ADR-011: tsup for Bundling
Status: Accepted
Date: February 2026
Context
The CLI and core packages need to be published to npm. We need a bundler that produces ESM + CJS dual-format output and handles TypeScript.
Options Considered
| Option | Pros | Cons |
|---|---|---|
| tsup | Zero-config for TS libraries, ESM+CJS dual output, fast (esbuild) | Less control than Rollup |
| Rollup | Maximum control, tree-shaking | Complex config, plugin management |
| esbuild (direct) | Fastest | No declaration files, manual config |
| tsc only | No external tool | No bundling, no CJS output from ESM source |
| Vite library mode | Good DX | More suited for frontend libraries |
Decision
tsup. One-line config per package produces ESM + CJS + .d.ts declaration files. Built on esbuild for speed.

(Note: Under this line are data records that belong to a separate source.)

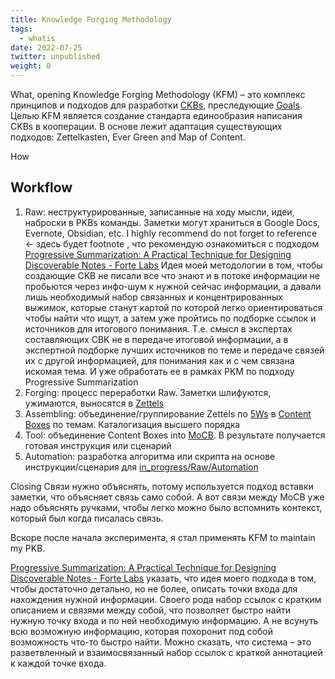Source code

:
```yaml
---
title: Knowledge Forging Methodology
tags:
  - whatis
date: 2022-07-25
twitter: unpublished
weight: 0
---
```


What, opening
Knowledge Forging Methodology (KFM) – это комплекс принципов и подходов для разработки [CKBs](..\Knowledge_Base.md), преследующие [Goals](..\Goals.md). Целью KFM является создание стандарта единообразия написания CKBs в кооперации.
В основе лежит адаптация существующих подходов: Zettelkasten, Ever Green and Map of Content.

How

## Workflow

1. Raw: неструктурированные, записанные на ходу мысли, идеи, наброски в PKBs команды. Заметки могут храниться в Google Docs, Evernote, Obsidian, etc. I highly recommend do not forget to reference ← здесь будет footnote , что рекомендую ознакомиться с подходом [Progressive Summarization: A Practical Technique for Designing Discoverable Notes - Forte Labs](https://fortelabs.co/blog/progressive-summarization-a-practical-technique-for-designing-discoverable-notes/) Идея моей методологии в том, чтобы создающие CKB не писали все что знают и в потоке информации не пробьются через инфо-шум к нужной сейчас информации, а давали лишь необходимый набор связанных и концентрированных выжимок, которые станут картой по которой легко ориентироваться чтобы найти что ищут, а затем уже пройтись по подборке ссылок и источников для итогового понимания. Т.е. смысл в экспертах составляющих CBK не в передаче итоговой информации, а в экспертной подборке лучших источников по теме и передаче связей их с другой информацией, для понимания как и с чем связана искомая тема. И уже обработать ее в рамках PKM по подходу Progressive Summarization
1. Forging: процесс переработки Raw. Заметки шлифуются, ужимаются, выносятся в [Zettels](..\Zettel.md)
1. Assembling: объединение/группирование Zettels по [5Ws](..\The_5_Ws_and_1_H.md) в [Content Boxes](..\Content_Box.md) по темам. Каталогизация высшего порядка
1. Tool: объединение Content Boxes into [MoCB](Map%20of%20Content%20Box.md). В результате получается готовая инструкция или сценарий
1. Automation: разработка алгоритма или скрипта на основе инструкции/сценария для [in_progress/Raw/Automation](Raw\Automation.md)

Closing
Связи нужно объяснять, потому используется подход вставки заметки, что объясняет связь само собой. А вот связи между MoCB уже надо объяснять ручками, чтобы легко можно было вспомнить контекст, который был когда писалась связь.

Вскоре после начала эксперимента, я стал применять KFM to maintain my PKB.

[Progressive Summarization: A Practical Technique for Designing Discoverable Notes - Forte Labs](https://fortelabs.co/blog/progressive-summarization-a-practical-technique-for-designing-discoverable-notes/) указать, что идея моего подхода в том, чтобы достаточно детально, но не более, описать точки входа для нахождения нужной информации. Своего рода набор ссылок с кратким описанием и связями между собой, что позволяет быстро найти нужную точку входа и по ней необходимую информацию. А не всунуть всю возможную информацию, которая похоронит под собой возможность что-то быстро найти. Можно сказать, что система – это разветвленный и взаимосвязанный набор ссылок с краткой аннотацией к каждой точке входа.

Standard in the TS library ecosystem.
ADR-012: Commander.js for CLI Framework
Status: Accepted
Date: February 2026
Context
The CLI needs argument parsing, subcommands, help text, and flag handling.
Options Considered
| Option | Pros | Cons |
|---|---|---|
| Commander.js | De facto standard, huge ecosystem, TypeScript types, subcommand support | Slightly older API design |
| yargs | Powerful, auto-generated help | Heavier, more complex |
| clipanion (Yarn's CLI) | Modern, class-based | Smaller community |
| cac | Lightweight, modern | Less mature |
| oclif (Salesforce) | Full framework, plugin system | Very heavy, enterprise-oriented |
Decision
Commander.js. It's the most widely understood CLI framework in the Node.js ecosystem. Contributors will immediately recognize the patterns. The API is simple and our CLI only has 6 commands — we don't need a framework.